%%

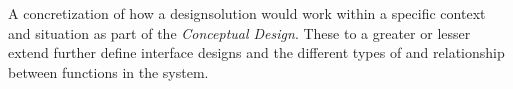 \begin{tool} \label{tool:concrete_scenario} 
  A concretization of how a designsolution would work within a specific context and situation as part of the \emph{Conceptual Design}. These to a greater or lesser extend further define interface designs and the different types of and relationship between functions in the system. \cite[p. 64]{benyon_14}
\end{tool}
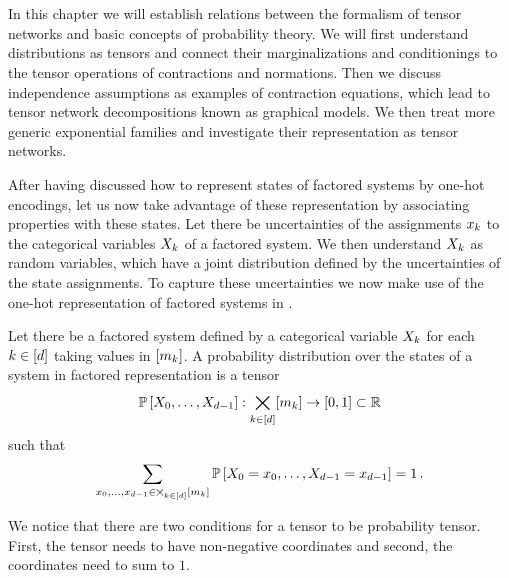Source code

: \chapter{\chatextprobRepresentation}\label{cha:probRepresentation}

In this chapter we will establish relations between the formalism of tensor networks and basic concepts of probability theory.
We will first understand distributions as tensors and connect their marginalizations and conditionings to the tensor operations of contractions and normations.
Then we discuss independence assumptions as examples of contraction equations, which lead to tensor network decompositions known as graphical models.
We then treat more generic exponential families and investigate their representation as tensor networks.


After having discussed how to represent states of factored systems by one-hot encodings, let us now take advantage of these representation by associating properties with these states.
Let there be uncertainties of the assignments $x_{k}$ to the categorical variables $X_{k}$ of a factored system.
We then understand $X_{k}$ as random variables, which have a joint distribution defined by the uncertainties of the state assignments.
To capture these uncertainties we now make use of the one-hot representation of factored systems in .

\begin{definition}\label{def:probabilityDistribution} %
	Let there be a factored system defined by a categorical variable $X_{k}$ for each $k\in[d]$ taking values in $[m_{k}]$. 
	A probability distribution over the states of a system in factored representation is a tensor
		\[ \mathbb{P}\left[X_{0},\ldots,X_{d-1}\right] : \bigtimes_{k\in[d]}[m_{k}] \rightarrow [0, 1] \subset \mathbb{R} \]
	such that
		\[ \sum_{x_{0},\ldots,x_{d-1}\in\bigtimes_{k\in[d]}[m_{k}]} \mathbb{P}\left[X_{0}=x_{0},\ldots,X_{d-1}=x_{d-1}\right] = 1 \, . \]
\end{definition}

We notice that there are two conditions for a tensor to be probability tensor.
First, the tensor needs to have non-negative coordinates and second, the coordinates need to sum to $1$.

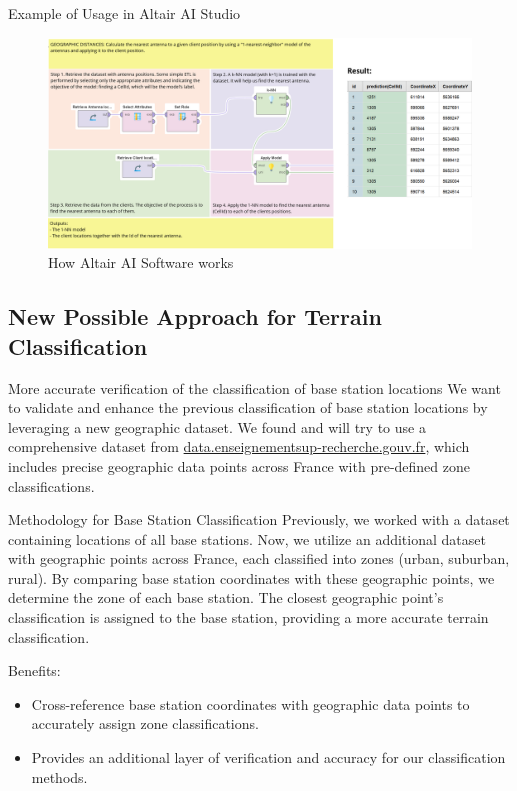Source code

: \begin{frame}{Example of Usage in Altair AI Studio}
    \begin{figure}
        \includegraphics[height=0.6\paperheight]{images/Altair/Altair_proc_exmpl.png}
        \caption{How Altair AI Software works}
    \end{figure}
\end{frame}


\subsection{New Possible Approach for Terrain Classification}
\insertsubsectionframe

\begin{frame}{More accurate verification of the classification of base station locations}
We want to validate and enhance the previous classification of base station locations by leveraging a new geographic dataset. 
We found and will try to use a comprehensive dataset from \url{data.enseignementsup-recherche.gouv.fr}, which includes precise geographic data points across France with pre-defined zone classifications.
\begin{block}{Methodology for Base Station Classification}
    Previously, we worked with a dataset containing locations of all base stations. Now, we utilize an additional dataset with geographic points across France, each classified into zones (urban, suburban, rural). By comparing base station coordinates with these geographic points, we determine the zone of each base station. The closest geographic point's classification is assigned to the base station, providing a more accurate terrain classification.
\end{block}
    \begin{block}{Benefits:}
        \begin{itemize}
            \item Cross-reference base station coordinates with geographic data points to accurately assign zone classifications.
            \item Provides an additional layer of verification and accuracy for our classification methods.
        \end{itemize}
    \end{block}
\end{frame}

%%

**Task prompt:**
Repeat the material exactly as it reads, without any of its pictures.

**Solution to the exercise:**
 \begin{tool} \label{tool:concrete_scenario} 
  A concretization of how a designsolution would work within a specific context and situation as part of the \emph{Conceptual Design}. These to a greater or lesser extend further define interface designs and the different types of and relationship between functions in the system. \cite[p. 64]{benyon_14}
\end{tool}
Source code

: \chapter{\chatextprobRepresentation}\label{cha:probRepresentation}

In this chapter we will establish relations between the formalism of tensor networks and basic concepts of probability theory.
We will first understand distributions as tensors and connect their marginalizations and conditionings to the tensor operations of contractions and normations.
Then we discuss independence assumptions as examples of contraction equations, which lead to tensor network decompositions known as graphical models.
We then treat more generic exponential families and investigate their representation as tensor networks.


After having discussed how to represent states of factored systems by one-hot encodings, let us now take advantage of these representation by associating properties with these states.
Let there be uncertainties of the assignments $x_{k}$ to the categorical variables $X_{k}$ of a factored system.
We then understand $X_{k}$ as random variables, which have a joint distribution defined by the uncertainties of the state assignments.
To capture these uncertainties we now make use of the one-hot representation of factored systems in .

\begin{definition}\label{def:probabilityDistribution} %
	Let there be a factored system defined by a categorical variable $X_{k}$ for each $k\in[d]$ taking values in $[m_{k}]$. 
	A probability distribution over the states of a system in factored representation is a tensor
		\[ \mathbb{P}\left[X_{0},\ldots,X_{d-1}\right] : \bigtimes_{k\in[d]}[m_{k}] \rightarrow [0, 1] \subset \mathbb{R} \]
	such that
		\[ \sum_{x_{0},\ldots,x_{d-1}\in\bigtimes_{k\in[d]}[m_{k}]} \mathbb{P}\left[X_{0}=x_{0},\ldots,X_{d-1}=x_{d-1}\right] = 1 \, . \]
\end{definition}

We notice that there are two conditions for a tensor to be probability tensor.
First, the tensor needs to have non-negative coordinates and second, the coordinates need to sum to $1$.

Source code

: \begin{frame}{Example of Usage in Altair AI Studio}
    \begin{figure}
        \includegraphics[height=0.6\paperheight]{images/Altair/Altair_proc_exmpl.png}
        \caption{How Altair AI Software works}
    \end{figure}
\end{frame}


\subsection{New Possible Approach for Terrain Classification}
\insertsubsectionframe

\begin{frame}{More accurate verification of the classification of base station locations}
We want to validate and enhance the previous classification of base station locations by leveraging a new geographic dataset. 
We found and will try to use a comprehensive dataset from \url{data.enseignementsup-recherche.gouv.fr}, which includes precise geographic data points across France with pre-defined zone classifications.
\begin{block}{Methodology for Base Station Classification}
    Previously, we worked with a dataset containing locations of all base stations. Now, we utilize an additional dataset with geographic points across France, each classified into zones (urban, suburban, rural). By comparing base station coordinates with these geographic points, we determine the zone of each base station. The closest geographic point's classification is assigned to the base station, providing a more accurate terrain classification.
\end{block}
    \begin{block}{Benefits:}
        \begin{itemize}
            \item Cross-reference base station coordinates with geographic data points to accurately assign zone classifications.
            \item Provides an additional layer of verification and accuracy for our classification methods.
        \end{itemize}
    \end{block}
\end{frame}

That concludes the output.